Preface Comment from Ilmi Yoon:
Just one curiosity, component is in much larger granularity
compared
to object in terms of reuasability or usage itself. Component is kind of
package of objects that has interfaces to communicate with other
components.
So, components are much more portable and easily re-usably
without knowing
the programming environment of diffenrent components - they can
be different
programming langauges, etc as long as they know the interfaces
to each
other... Just I feel some discussions are related to
object-oriented not,
component-oriented. Maybeit is from my ignorance and/or lacking
of certain
backgrounds from the last meeting.
=============The
Survey=========================
1) Data
Structures/Representations/Management==================
The center of every successful modular
visualization architecture has been a flexible core set of data structures for
representing data that is important to the targeted application domain. Before we can begin working on
algorithms, we must come to some agreement on common methods (either data
structures or accessors/method
calls) for exchanging data between components of our vis framework.
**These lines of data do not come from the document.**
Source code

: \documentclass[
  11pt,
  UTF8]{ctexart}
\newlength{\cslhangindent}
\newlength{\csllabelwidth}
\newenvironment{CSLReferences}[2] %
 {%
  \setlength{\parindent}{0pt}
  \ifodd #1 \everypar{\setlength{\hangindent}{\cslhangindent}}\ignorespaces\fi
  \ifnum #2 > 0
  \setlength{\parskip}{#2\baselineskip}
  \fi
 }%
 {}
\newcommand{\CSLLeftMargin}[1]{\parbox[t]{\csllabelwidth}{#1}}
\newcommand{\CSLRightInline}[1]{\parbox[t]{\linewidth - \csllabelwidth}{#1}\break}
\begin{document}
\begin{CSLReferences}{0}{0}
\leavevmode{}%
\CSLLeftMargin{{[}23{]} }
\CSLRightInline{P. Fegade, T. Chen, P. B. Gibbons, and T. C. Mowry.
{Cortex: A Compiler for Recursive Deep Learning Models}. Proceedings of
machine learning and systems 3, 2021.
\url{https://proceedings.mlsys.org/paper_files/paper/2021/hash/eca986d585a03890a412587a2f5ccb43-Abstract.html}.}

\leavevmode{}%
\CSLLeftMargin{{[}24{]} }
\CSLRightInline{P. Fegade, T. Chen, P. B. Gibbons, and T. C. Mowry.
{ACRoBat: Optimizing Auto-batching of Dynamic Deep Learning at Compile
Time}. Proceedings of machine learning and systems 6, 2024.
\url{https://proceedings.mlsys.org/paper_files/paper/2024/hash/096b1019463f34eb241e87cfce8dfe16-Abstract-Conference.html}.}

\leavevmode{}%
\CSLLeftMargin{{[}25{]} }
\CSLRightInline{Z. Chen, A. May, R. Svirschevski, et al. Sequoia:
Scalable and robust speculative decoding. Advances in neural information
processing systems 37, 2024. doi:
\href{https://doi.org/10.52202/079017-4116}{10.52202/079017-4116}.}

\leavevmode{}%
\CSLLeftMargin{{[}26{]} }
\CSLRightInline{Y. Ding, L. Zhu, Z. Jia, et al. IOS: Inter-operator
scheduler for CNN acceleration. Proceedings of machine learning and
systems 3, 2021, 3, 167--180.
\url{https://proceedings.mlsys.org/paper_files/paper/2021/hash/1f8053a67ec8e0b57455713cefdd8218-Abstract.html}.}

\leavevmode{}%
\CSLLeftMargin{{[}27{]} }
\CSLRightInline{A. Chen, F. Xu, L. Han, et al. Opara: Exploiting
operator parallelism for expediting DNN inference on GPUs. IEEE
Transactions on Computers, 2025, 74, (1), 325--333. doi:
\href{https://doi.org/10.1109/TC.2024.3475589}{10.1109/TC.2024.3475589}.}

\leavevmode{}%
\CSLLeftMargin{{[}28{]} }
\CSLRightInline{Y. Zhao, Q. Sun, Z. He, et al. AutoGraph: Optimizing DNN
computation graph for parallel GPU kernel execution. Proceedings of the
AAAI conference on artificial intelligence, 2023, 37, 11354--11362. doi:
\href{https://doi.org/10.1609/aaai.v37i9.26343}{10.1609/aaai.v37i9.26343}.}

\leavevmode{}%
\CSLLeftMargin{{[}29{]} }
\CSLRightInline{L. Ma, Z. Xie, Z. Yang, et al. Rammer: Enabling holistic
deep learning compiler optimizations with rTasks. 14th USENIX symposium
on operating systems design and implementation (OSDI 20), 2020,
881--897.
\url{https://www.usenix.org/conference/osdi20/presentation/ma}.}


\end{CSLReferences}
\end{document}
There are two potentially disparate
motivations for defining the data representation requirements. In the coarse-grained case, we need to
define standards for exchanging data between components in this framework
(interoperability). In the
fined-grained case, we want to define some canonical data structures that can
be used within a component -- one developed specifically for this
framework. These two use-cases may
drive different set of requirements and implementation issues.
* Do you feel both of
these use cases are equally important or should we focus exclusively on one or
the other?
Randy: I think that interoperability (both
in terms of data and perhaps more
critically operation/interaction) is more
critical than fine-grained
data sharing. My motivation: there is no way that DiVA will be able to
meet all needs initially and in many cases,
it may be fine for data to
go "opaque" to the framework once
inside a "limb" in the framework (e.g.
VTK could be a limb). This allows the framework to be easily
populated
with a lot of solid code bases and shifts
the initial focus on important
interactions (perhaps domain centric). Over time, I see the fine-grain
stuff coming up, but perhaps proposed by the
"limbs" rather than the
framework. I do feel that the coarse level must take into account
distributed processing however...
I want to facilitate interfaces
between packages, opting for (possibly
specific) data models that map
to the application at hand. I could use some generic mechanisms
provided by DiVA to reduce the amount of
code I need or bootstrap
more rapid prototyping, but it is not key
that the data model be
burned fully into the Framework. I certainly feel that the Framework
should be able to support more than one data
model (since we have
repeatedly illustrated that all
"realizable" models have design
boundaries that we will eventually hit.
Pat: I think both cases are important, but
agreeing upon the fine-grained access
will be harder.
John C: Too soon to tell. Focus on both
until the issues become more clear.
Jim: I think for now we need to exclusively
focus on exchanging data between
components, rather than any fine-grained
generalized data objects...
The first order entry into any component
development is to "wrap up
what ya got". The "rip things apart" phase
comes after you can glue
all the coarse-grained piece together
reliably...
Ilmi: I think we need to decide the
coarse-grain something like SOAP that wraps
the internal data with XML format. But I
think we don't need to decide the
fined-grain since each component can have
choose their own way/format and
then post format to public, so the party
who want to use the component needs
to follow the interface. But if we like to
decide initial sets of format
that must/may be supported by diva
components, then we can list most popular
format and choose some/all of them.
JohnS: While I am very interested
in design patterns, data structures, and services that could make the design of
the interior of parallel/distributed components easier, it is clear that the
interfaces between components are the central focus of this project. So the definition of inter-component
data exchanges is preeminent.
Wes: Both are important. The strongest case, IMO, for the
intra-component DS/DM
is that I have a stable set of data
modeling/mgt tools that I can use for
families of components. Having a solid
DS/DM base will free me to focus
on vis and rendering algorithms, which is
how I want to spend my time.
The strongest case for the inter-component
DS/DM is the "strong typing"
property that makes AVS and apps of its
ilk work so well.
The "elephant in the living
room" is that there is no silver bullet.
I favor an approach that is, by design,
incremental. What I mean is that
we can deal with structure grids,
unstructured grids, geom and other
renderable data, etc. in a more or less
piecemeal fashion with an eye
towards component level interoperability
in the long term. In the beginning,
there won't be 100% interoperability as
if, for example, all data models
and types were stuffed into a vector
bundles interface. OTOH, a more
conciliatory approach will permit forward
progress among multiple
independent groups who are all eyeing
"interoperability". This is the
real goal, not a "single true data model."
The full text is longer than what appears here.